- Required work -
Only the lines from the one that contains "- Prompt user" through the final line of the entries should be repeated, exactly as written.

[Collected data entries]
◇ ◇ ◇ ◇

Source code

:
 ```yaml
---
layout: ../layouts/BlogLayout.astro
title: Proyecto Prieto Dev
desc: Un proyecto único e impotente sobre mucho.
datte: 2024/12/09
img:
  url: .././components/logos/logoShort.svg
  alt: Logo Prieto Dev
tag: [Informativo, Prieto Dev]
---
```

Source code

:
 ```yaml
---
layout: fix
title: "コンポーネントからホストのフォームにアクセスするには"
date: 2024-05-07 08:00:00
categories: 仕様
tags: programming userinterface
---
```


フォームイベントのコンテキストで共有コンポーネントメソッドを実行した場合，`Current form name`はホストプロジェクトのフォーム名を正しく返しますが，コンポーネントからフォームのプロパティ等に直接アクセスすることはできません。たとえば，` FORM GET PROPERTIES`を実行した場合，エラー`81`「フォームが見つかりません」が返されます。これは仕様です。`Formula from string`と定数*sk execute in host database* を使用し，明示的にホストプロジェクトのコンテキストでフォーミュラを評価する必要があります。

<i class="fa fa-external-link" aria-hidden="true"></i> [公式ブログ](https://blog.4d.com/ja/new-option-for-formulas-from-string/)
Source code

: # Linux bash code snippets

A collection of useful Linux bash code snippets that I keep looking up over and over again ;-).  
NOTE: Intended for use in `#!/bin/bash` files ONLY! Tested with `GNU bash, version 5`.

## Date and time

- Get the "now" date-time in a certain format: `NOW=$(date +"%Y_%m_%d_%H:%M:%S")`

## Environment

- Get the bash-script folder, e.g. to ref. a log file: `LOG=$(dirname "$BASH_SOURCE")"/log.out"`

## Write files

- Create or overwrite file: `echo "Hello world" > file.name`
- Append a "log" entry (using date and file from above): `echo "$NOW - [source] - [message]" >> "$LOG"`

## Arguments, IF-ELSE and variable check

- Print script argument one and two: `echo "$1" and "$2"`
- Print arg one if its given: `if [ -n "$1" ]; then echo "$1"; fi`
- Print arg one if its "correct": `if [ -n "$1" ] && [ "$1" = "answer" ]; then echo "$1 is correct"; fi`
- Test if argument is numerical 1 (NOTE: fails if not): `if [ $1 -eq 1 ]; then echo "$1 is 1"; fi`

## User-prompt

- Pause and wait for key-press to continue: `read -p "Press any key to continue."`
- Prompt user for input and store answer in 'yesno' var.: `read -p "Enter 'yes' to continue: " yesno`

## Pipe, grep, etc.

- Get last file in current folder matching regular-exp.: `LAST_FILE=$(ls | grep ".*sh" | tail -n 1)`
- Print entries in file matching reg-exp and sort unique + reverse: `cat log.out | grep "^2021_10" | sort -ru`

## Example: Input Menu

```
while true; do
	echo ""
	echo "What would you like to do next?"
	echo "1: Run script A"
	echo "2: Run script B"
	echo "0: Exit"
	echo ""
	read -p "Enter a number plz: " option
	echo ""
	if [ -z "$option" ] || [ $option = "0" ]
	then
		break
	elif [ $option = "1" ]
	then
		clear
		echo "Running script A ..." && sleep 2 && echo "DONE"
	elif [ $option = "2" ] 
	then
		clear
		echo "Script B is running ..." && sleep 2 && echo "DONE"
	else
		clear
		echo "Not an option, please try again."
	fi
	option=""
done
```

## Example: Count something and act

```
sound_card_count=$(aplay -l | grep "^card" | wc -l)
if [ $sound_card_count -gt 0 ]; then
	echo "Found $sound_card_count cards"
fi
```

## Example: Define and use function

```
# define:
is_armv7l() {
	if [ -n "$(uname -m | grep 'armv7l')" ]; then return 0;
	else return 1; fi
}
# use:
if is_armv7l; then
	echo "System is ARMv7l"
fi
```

◇ ◇ ◇ ◇

- Response below -
- Prompt user for input and store answer in 'yesno' var.: `read -p "Enter 'yes' to continue: " yesno`

## Pipe, grep, etc.

- Get last file in current folder matching regular-exp.: `LAST_FILE=$(ls | grep ".*sh" | tail -n 1)`
- Print entries in file matching reg-exp and sort unique + reverse: `cat log.out | grep "^2021_10" | sort -ru`

## Example: Input Menu

```
while true; do
	echo ""
	echo "What would you like to do next?"
	echo "1: Run script A"
	echo "2: Run script B"
	echo "0: Exit"
	echo ""
	read -p "Enter a number plz: " option
	echo ""
	if [ -z "$option" ] || [ $option = "0" ]
	then
		break
	elif [ $option = "1" ]
	then
		clear
		echo "Running script A ..." && sleep 2 && echo "DONE"
	elif [ $option = "2" ] 
	then
		clear
		echo "Script B is running ..." && sleep 2 && echo "DONE"
	else
		clear
		echo "Not an option, please try again."
	fi
	option=""
done
```

## Example: Count something and act

```
sound_card_count=$(aplay -l | grep "^card" | wc -l)
if [ $sound_card_count -gt 0 ]; then
	echo "Found $sound_card_count cards"
fi
```

## Example: Define and use function

```
# define:
is_armv7l() {
	if [ -n "$(uname -m | grep 'armv7l')" ]; then return 0;
	else return 1; fi
}
# use:
if is_armv7l; then
	echo "System is ARMv7l"
fi
```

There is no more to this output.